アセンは、ベンゼン環の個数が増えるに従って、優れた光電子物性を示すことが理論的に予測されています。そのため、長いアセンを合成するために、これまでさまざまな手法が開発されてきました。しかし、効率的にアセンを伸長させる手法がなかったため、連結可能なベンゼン環の個数に限界が見えはじめていました。植村教授らは、分子レベルの細孔を有する多孔性金属錯体(MOF)(注1)を反応場として用いることで、ポリアセンの前駆体となる高分子を精密に合成し、その後、熱変換することで、ポリアセンの合成に初めて成功しました。
ポリアセンは、100年以上にわたり多くの科学者が合成に挑んできましたが、全く実現できなかった物質です。グラフェン(注2)を最も細く切り出した構造をもつポリアセンは、特異な電子物性の発現が予想されるため、今後、物性解明やナノデバイスなどへの応用が期待されます。

発表内容
〈研究の背景〉
ベンゼン環が直線状につながった構造をもつアセン類は、ベンゼン環の数が増えるにつれて電子が広範囲にわたって移動しやすくなるため、優れた導電性・発光・磁気特性を示します。そのため、近年、有機エレクトロニクスやスピントロニクスの分野で大きな注目を集めています。1912年に5個のベンゼン環が縮合したペンタセン分子が合成されて以降、より長いアセン類の合成のために、溶液中での有機合成や金属基板表面を駆使した作製手法などが開発されてきました。しかし、アセン分子は、長くなると溶解性や安定性が大きく低下するため、その合成が非常に難しくなります。現在最長のアセンは、2020年に報告されたベンゼン環12個からなるドデカセンですが、従来法でアセン類の伸長を行うには限界が見えてきました(図)。そのため、多数のベンゼン環が連結したアセンである「ポリアセン」の実現には、常識にはとらわれない全く新しい作製手法の開発が必要でした。

 

fig2

 

図.アセン合成の歴史(左)とMOFを用いたポリアセン合成(右)

1912年にペンタセンが合成されてから100年以上経過した現在でも、ベンゼン環の個数は12個にとどまっていた。MOFを用いることで、多数のベンゼン環からなる最細グラフェン「ポリアセン」を合成することに成功した。

 

〈研究の内容〉
本研究では、金属イオンとそれをつなぐ有機物からなり、規則的なナノサイズの空間を有する多孔性金属錯体(MOF)に着目しました。本研究グループでは以前から、MOFのナノ細孔を反応場とすることで、高分子やナノカーボン材料の制御合成に成功しています。今回の研究では、まず、一次元状の空間をもつMOF内に、ポリアセンの原料となるモノマーを導入・連結反応を行うことで、ポリアセンの前駆体となる高分子を合成しました(図)。単にモノマーのみを加熱しただけでは、反応位置が制御できないため、枝分かれ構造が形成されてしまいます。
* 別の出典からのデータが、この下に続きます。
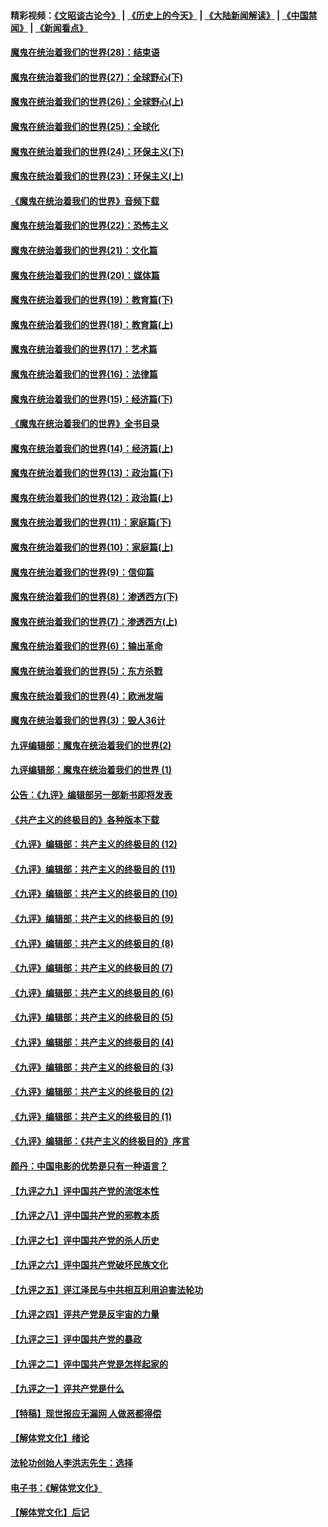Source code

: #### 精彩视频：[《文昭谈古论今》](http://45.32.25.56/wenzhao) | [《历史上的今天》](http://45.32.25.56/today-in-history) | [《大陆新闻解读》](http://45.32.25.56/ntdtv-comedy) | [《中国禁闻》](http://45.32.25.56/ntdtv-news) | [《新闻看点》](http://45.32.25.56/news-insight) 

 #### [魔鬼在统治着我们的世界(28)：结束语](../pages/nsc422/n10936246.md?t=02060931) 

#### [魔鬼在统治着我们的世界(27)：全球野心(下)](../pages/nsc422/n10928319.md?t=02060931) 

#### [魔鬼在统治着我们的世界(26)：全球野心(上)](../pages/nsc422/n10900318.md?t=02060931) 

#### [魔鬼在统治着我们的世界(25)：全球化](../pages/nsc422/n10788205.md?t=02060931) 

#### [魔鬼在统治着我们的世界(24)：环保主义(下)](../pages/nsc422/n10695307.md?t=02060931) 

#### [魔鬼在统治着我们的世界(23)：环保主义(上)](../pages/nsc422/n10688613.md?t=02060931) 

#### [《魔鬼在统治着我们的世界》音频下载](../pages/nsc422/n10635553.md?t=02060931) 

#### [魔鬼在统治着我们的世界(22)：恐怖主义](../pages/nsc422/n10614727.md?t=02060931) 

#### [魔鬼在统治着我们的世界(21)：文化篇](../pages/nsc422/n10597706.md?t=02060931) 

#### [魔鬼在统治着我们的世界(20)：媒体篇](../pages/nsc422/n10586579.md?t=02060931) 

#### [魔鬼在统治着我们的世界(19)：教育篇(下)](../pages/nsc422/n10564808.md?t=02060931) 

#### [魔鬼在统治着我们的世界(18)：教育篇(上)](../pages/nsc422/n10526970.md?t=02060931) 

#### [魔鬼在统治着我们的世界(17)：艺术篇](../pages/nsc422/n10499093.md?t=02060931) 

#### [魔鬼在统治着我们的世界(16)：法律篇](../pages/nsc422/n10485969.md?t=02060931) 

#### [魔鬼在统治着我们的世界(15)：经济篇(下)](../pages/nsc422/n10469975.md?t=02060931) 

#### [《魔鬼在统治着我们的世界》全书目录](../pages/nsc422/n10464261.md?t=02060931) 

#### [魔鬼在统治着我们的世界(14)：经济篇(上)](../pages/nsc422/n10457370.md?t=02060931) 

#### [魔鬼在统治着我们的世界(13)：政治篇(下)](../pages/nsc422/n10448270.md?t=02060931) 

#### [魔鬼在统治着我们的世界(12)：政治篇(上)](../pages/nsc422/n10444576.md?t=02060931) 

#### [魔鬼在统治着我们的世界(11)：家庭篇(下)](../pages/nsc422/n10440961.md?t=02060931) 

#### [魔鬼在统治着我们的世界(10)：家庭篇(上)](../pages/nsc422/n10435448.md?t=02060931) 

#### [魔鬼在统治着我们的世界(9)：信仰篇](../pages/nsc422/n10432159.md?t=02060931) 

#### [魔鬼在统治着我们的世界(8)：渗透西方(下)](../pages/nsc422/n10429603.md?t=02060931) 

#### [魔鬼在统治着我们的世界(7)：渗透西方(上)](../pages/nsc422/n10426013.md?t=02060931) 

#### [魔鬼在统治着我们的世界(6)：输出革命](../pages/nsc422/n10421536.md?t=02060931) 

#### [魔鬼在统治着我们的世界(5)：东方杀戮](../pages/nsc422/n10417707.md?t=02060931) 

#### [魔鬼在统治着我们的世界(4)：欧洲发端](../pages/nsc422/n10414890.md?t=02060931) 

#### [魔鬼在统治着我们的世界(3)：毁人36计](../pages/nsc422/n10411583.md?t=02060931) 

#### [九评编辑部：魔鬼在统治着我们的世界(2)](../pages/nsc422/n10410036.md?t=02060931) 

#### [九评编辑部：魔鬼在统治着我们的世界 (1)](../pages/nsc422/n10406825.md?t=02060931) 

#### [公告：《九评》编辑部另一部新书即将发表](../pages/nsc422/n10405104.md?t=02060931) 

#### [《共产主义的终极目的》各种版本下载](../pages/nsc422/n10022138.md?t=02060931) 

#### [《九评》编辑部：共产主义的终极目的 (12)](../pages/nsc422/n9933272.md?t=02060931) 

#### [《九评》编辑部：共产主义的终极目的 (11)](../pages/nsc422/n9924973.md?t=02060931) 

#### [《九评》编辑部：共产主义的终极目的 (10)](../pages/nsc422/n9920883.md?t=02060931) 

#### [《九评》编辑部：共产主义的终极目的 (9)](../pages/nsc422/n9916363.md?t=02060931) 

#### [《九评》编辑部：共产主义的终极目的 (8)](../pages/nsc422/n9912488.md?t=02060931) 

#### [《九评》编辑部：共产主义的终极目的 (7)](../pages/nsc422/n9901176.md?t=02060931) 

#### [《九评》编辑部：共产主义的终极目的 (6)](../pages/nsc422/n9899359.md?t=02060931) 

#### [《九评》编辑部：共产主义的终极目的 (5)](../pages/nsc422/n9893174.md?t=02060931) 

#### [《九评》编辑部：共产主义的终极目的 (4)](../pages/nsc422/n9891246.md?t=02060931) 

#### [《九评》编辑部：共产主义的终极目的 (3)](../pages/nsc422/n9879879.md?t=02060931) 

#### [《九评》编辑部：共产主义的终极目的 (2)](../pages/nsc422/n9876205.md?t=02060931) 

#### [《九评》编辑部：共产主义的终极目的 (1)](../pages/nsc422/n9865857.md?t=02060931) 

#### [《九评》编辑部：《共产主义的终极目的》序言](../pages/nsc422/n9862666.md?t=02060931) 

#### [颜丹：中国电影的优势是只有一种语言？](../pages/nsc422/n9583062.md?t=02060931) 

#### [【九评之九】评中国共产党的流氓本性](../pages/nsc422/n737542.md?t=02060931) 

#### [【九评之八】评中国共产党的邪教本质](../pages/nsc422/n735942.md?t=02060931) 

#### [【九评之七】评中国共产党的杀人历史](../pages/nsc422/n733806.md?t=02060931) 

#### [【九评之六】评中国共产党破坏民族文化](../pages/nsc422/n731667.md?t=02060931) 

#### [【九评之五】评江泽民与中共相互利用迫害法轮功](../pages/nsc422/n730058.md?t=02060931) 

#### [【九评之四】评共产党是反宇宙的力量](../pages/nsc422/n727814.md?t=02060931) 

#### [【九评之三】评中国共产党的暴政](../pages/nsc422/n725597.md?t=02060931) 

#### [【九评之二】评中国共产党是怎样起家的](../pages/nsc422/n723946.md?t=02060931) 

#### [【九评之一】评共产党是什么](../pages/nsc422/n722529.md?t=02060931) 

#### [【特稿】现世报应无漏网 人做恶都得偿](../pages/nsc422/n4215167.md?t=02060931) 

#### [【解体党文化】绪论](../pages/nsc422/n1449356.md?t=02060931) 

#### [法轮功创始人李洪志先生：选择](../pages/nsc422/n3580738.md?t=02060931) 

#### [电子书：《解体党文化》](../pages/nsc422/n1573484.md?t=02060931) 

#### [【解体党文化】后记](../pages/nsc422/n1531999.md?t=02060931)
一方、MOFの細孔内では、モノマーが一次元的に配列しているため、望みの反応位置でのみ連結させることが可能です。続いて、得られた複合体を塩基で処理して、MOF骨格のみを選択的に除去することで、前駆体高分子を単離しました。その後、加熱処理を施すことで、ポリアセンへと変換しました。奈良先端科学技術大学大学院の山田容子 教授(現在、京都大学)の研究グループと協力して、各種分光学的手法によってポリアセンの構造を詳細に解析したところ、長いものではベンゼン環が数十個以上繋がっていることが示唆され(平均個数は19)、これまでの最長記録を大幅に更新するものであることが分かりました。
本手法により、これまで誰も手にすることのできなかったポリアセンを合成できました。ポリアセンは、炭素原子一層からなるグラフェンをベンゼン環1個分の幅でリボン状に切り出した構造であることから、特異なトポロジカル機能が期待され、将来的なナノデバイスへの応用も視野に入ります。そこで、得られたポリアセンがどのような物性を示すのかを調べるために、東京大学の一杉太郎 教授、京都大学の関修平 教授らの研究グループと協力して、その構造安定性や電子・磁気特性の一端を明らかにしました。

〈今後の展望〉
本研究によって、これまで理論上の存在でしかなかったポリアセンを実際に合成することに成功しました。今後は、反応のスケールアップによる大量合成が可能なことから、これまで未踏であるポリアセンの光・電子・磁気特性の解明に取り組み、最細グラフェンの特異な機能を利用した太陽電池やナノデバイスなど広範な応用展開を目指します。

 

発表者
東京大学大学院工学系研究科 応用化学専攻
植村 卓史(教授)
北尾 岳史(助教)
三浦 匠(博士課程)

論文情報
〈雑誌〉    Nature Synthesis
〈題名〉    Synthesis of polyacene by using a metal−organic framework
〈著者〉    Takashi Kitao, Takumi Miura, Ryo Nakayama, Yusuke Tsutsui, Yee Seng Chan,  Hironobu Hayashi, Hiroko Yamada, Shu Seki, Taro Hitosugi, Takashi Uemura*
〈DOI〉    10.1038/s44160-023-00310-w
〈URL〉    https://www.nature.com/articles/s44160-023-00310-w

研究助成
本研究は、科学技術振興機構(JST)戦略的創造研究推進事業PRESTO(課題番号:JPMJPR21A7)、CREST(課題番号:JPMJCR20T3)、日本学術振興会科学研究費補助金・基盤研究(B)(課題番号:21H01738)」、学術変革領域研究(A)(課題番号:21H05473)の支援により実施されました。

用語解説
(注1)多孔性金属錯体(MOF)
金属イオンと有機化合物とが結合することで構成され、無数の規則的な細孔を骨格中に有する物質群。吸着材や触媒などへの応用が幅広く検討されている。

(注2)グラフェン
炭素原子が六角形の格子状に連なった、原子一層からなる二次元シート。2004年に単離されて以降、その優れた電荷移動特性や機械的強度から、大きな注目を集めている。また、グラフェンを帯状に切り出したグラフェンナノリボンは、切り出し方によって、物性が大きく異なることが知られており、精密合成に向けたさまざまな取り組みがなされている。